Midnight Sun. Christopher Baker Exhibition September 26th to October 14th, Osborne Studio Gallery
Christopher Baker has a relentless commitment to landscape painting. His forthcoming exhibition has two themes : the silent wastes of Norwegian Arctic, and gleaming West Sussex rural beach at Climping-on-Sea at every season and in all weathers, painted from the same spot. Showing at The Osborne Studio Gallery 26th September until 14th October www.osg.uk.com
Impressions of rock, snow, ice and water in the Norwegian Arctic, were captured at speed in freezing temperatures, then re-created in the artist’s Arundel studio.
The project involved gruelling travel in the Norwegian Arctic, depicting the scene on a giant board-bound sketchbook, 23 kilos and over a metre long, working en plein air in high summer, when his paints would be frozen by dusk.

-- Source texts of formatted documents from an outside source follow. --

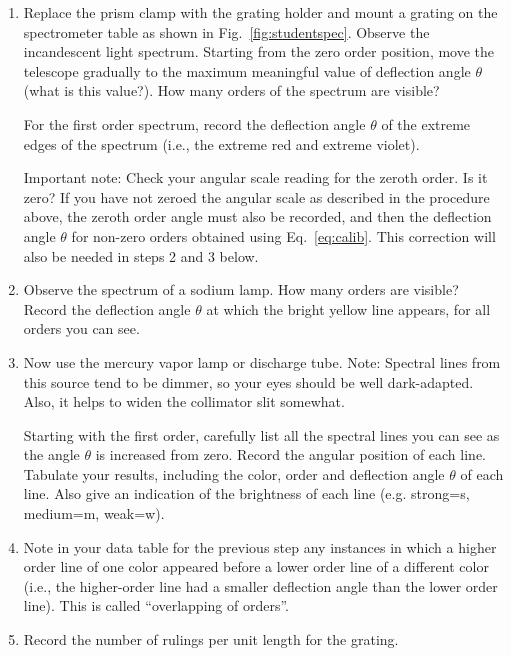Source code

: \begin{enumerate}
\item Replace the prism clamp with the grating holder and mount a grating
on the spectrometer table as shown in Fig.~\ref{fig:studentspec}.  Observe the
incandescent light spectrum.  Starting from the zero order position,
move the telescope gradually to the maximum meaningful value of
deflection angle ${\theta}$ (what is this value?).  How many orders of
the spectrum are visible? 

For the first order spectrum, record the deflection angle ${\theta}$ of
the extreme edges of the spectrum (i.e., the extreme red and extreme
violet).

Important note: Check your angular scale reading for the zeroth order.
 Is it zero?  If you have not zeroed the angular scale as described
in the procedure above, the zeroth order angle must also be recorded,
and then the deflection angle ${\theta}$  for non-zero orders obtained
using Eq.~\ref{eq:calib}. This correction will also be needed in steps 2 and 3
below.

\item Observe the spectrum of a sodium lamp.  How many orders are
visible? Record the deflection angle ${\theta}$ at which the bright
yellow line appears, for all orders you can see.

\item Now use the mercury vapor lamp or discharge tube.  Note: Spectral
lines from this source tend to be dimmer, so your eyes should be well
dark-adapted.  Also, it helps to widen the collimator slit somewhat.

Starting with the first order, carefully list all the spectral lines you
can see as the angle ${\theta}$ is increased from zero.  Record the
angular position of each line. Tabulate your results, including the
color, order and deflection angle ${\theta}$ of each line.  Also give
an indication of the brightness of each line (e.g. strong=s, medium=m,
weak=w). 

\item Note in your data table for the previous step any instances in
which a higher order line of one color appeared before a lower order
line of a different color (i.e., the higher-order line had a smaller
deflection angle  than the lower order line).  This is called
``overlapping of orders''.

\item Record the number of rulings per unit length for the grating.
\end{enumerate}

A dedicated, solitary artist of unswerving commitment – professors of art have praised his ‘spiritual engagement’, freshness and truth. New image of canvases in the studio, tells a story of his latest passion, to make ‘eight footers’ from the silent Norwegian Arctic landscape.
Baker’s long experience of composition and colour harmony gives him the freedom to work beyond the framework of traditional landscape. In the Arctic paintings colours are muted, the surface may appear spontaneous, but it is complex with layer upon layer of brush strokes and glazes. The paintings are responses to the huge landscapes whose force he expresses. Baker acknowledges the influence of John Constable, whose 'six footers' brought a new grandeur to landscape, in his time considered a lesser genre.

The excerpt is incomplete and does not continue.